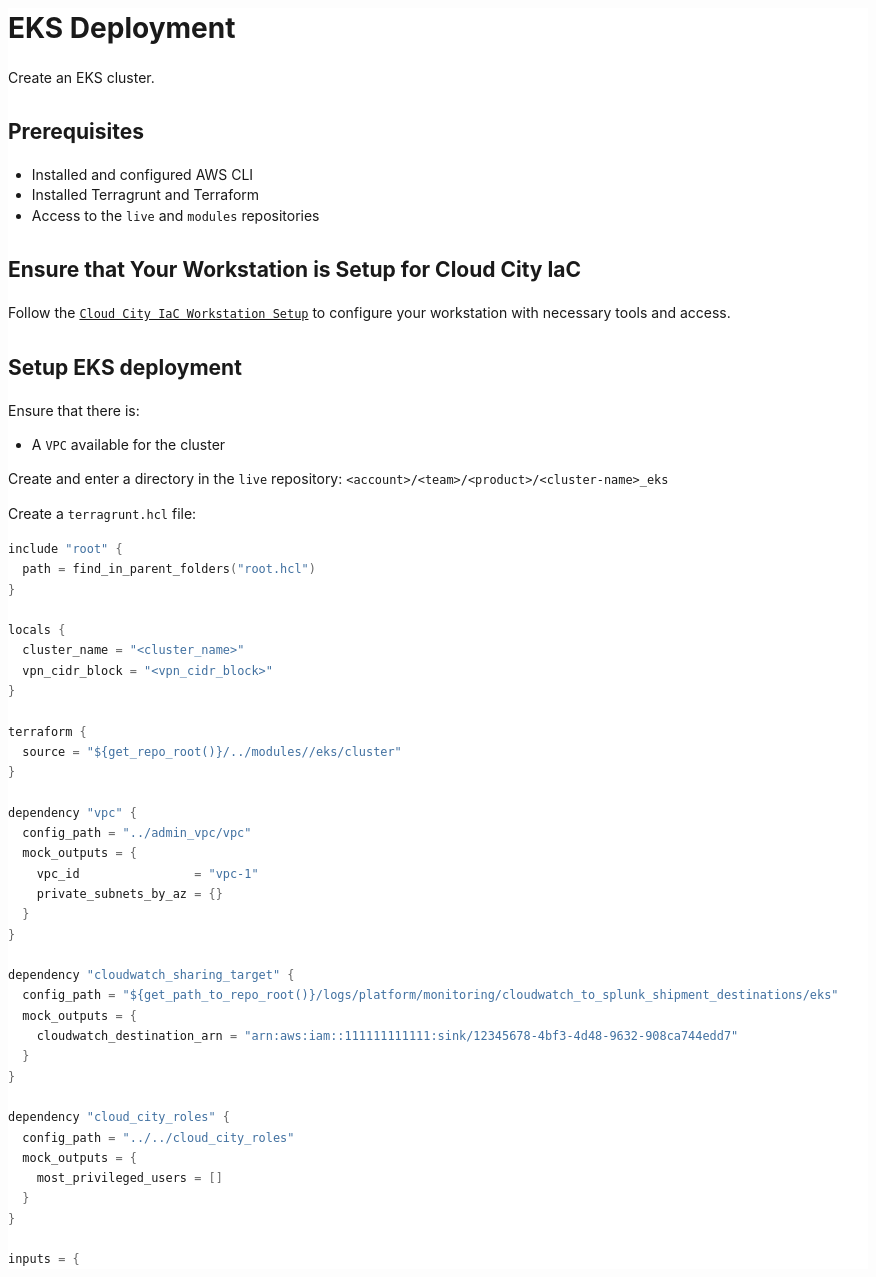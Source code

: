 # EKS Deployment

Create an EKS cluster.

## Prerequisites

- Installed and configured AWS CLI
- Installed Terragrunt and Terraform
- Access to the `live` and `modules` repositories

## Ensure that Your Workstation is Setup for Cloud City IaC

Follow the [`Cloud City IaC Workstation Setup`](https://gitlab.cloud-city/cloud-city/platform/iac/live/-/blob/main/doc/setup.md) to configure your workstation with necessary tools and access.

## Setup EKS deployment

Ensure that there is:
 - A `VPC` available for the cluster

Create and enter a directory in the `live` repository:
`<account>/<team>/<product>/<cluster-name>_eks`

Create a `terragrunt.hcl` file:
```h
include "root" {
  path = find_in_parent_folders("root.hcl")
}

locals {
  cluster_name = "<cluster_name>"
  vpn_cidr_block = "<vpn_cidr_block>"
}

terraform {
  source = "${get_repo_root()}/../modules//eks/cluster"
}

dependency "vpc" {
  config_path = "../admin_vpc/vpc"
  mock_outputs = {
    vpc_id                = "vpc-1"
    private_subnets_by_az = {}
  }
}

dependency "cloudwatch_sharing_target" {
  config_path = "${get_path_to_repo_root()}/logs/platform/monitoring/cloudwatch_to_splunk_shipment_destinations/eks"
  mock_outputs = {
    cloudwatch_destination_arn = "arn:aws:iam::111111111111:sink/12345678-4bf3-4d48-9632-908ca744edd7"
  }
}

dependency "cloud_city_roles" {
  config_path = "../../cloud_city_roles"
  mock_outputs = {
    most_privileged_users = []
  }
}

inputs = {
```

########

Action item:
Copy out every line from the records that has the word "dependency".

Expected output:
dependency "vpc" {
dependency "cloudwatch_sharing_target" {
dependency "cloud_city_roles" {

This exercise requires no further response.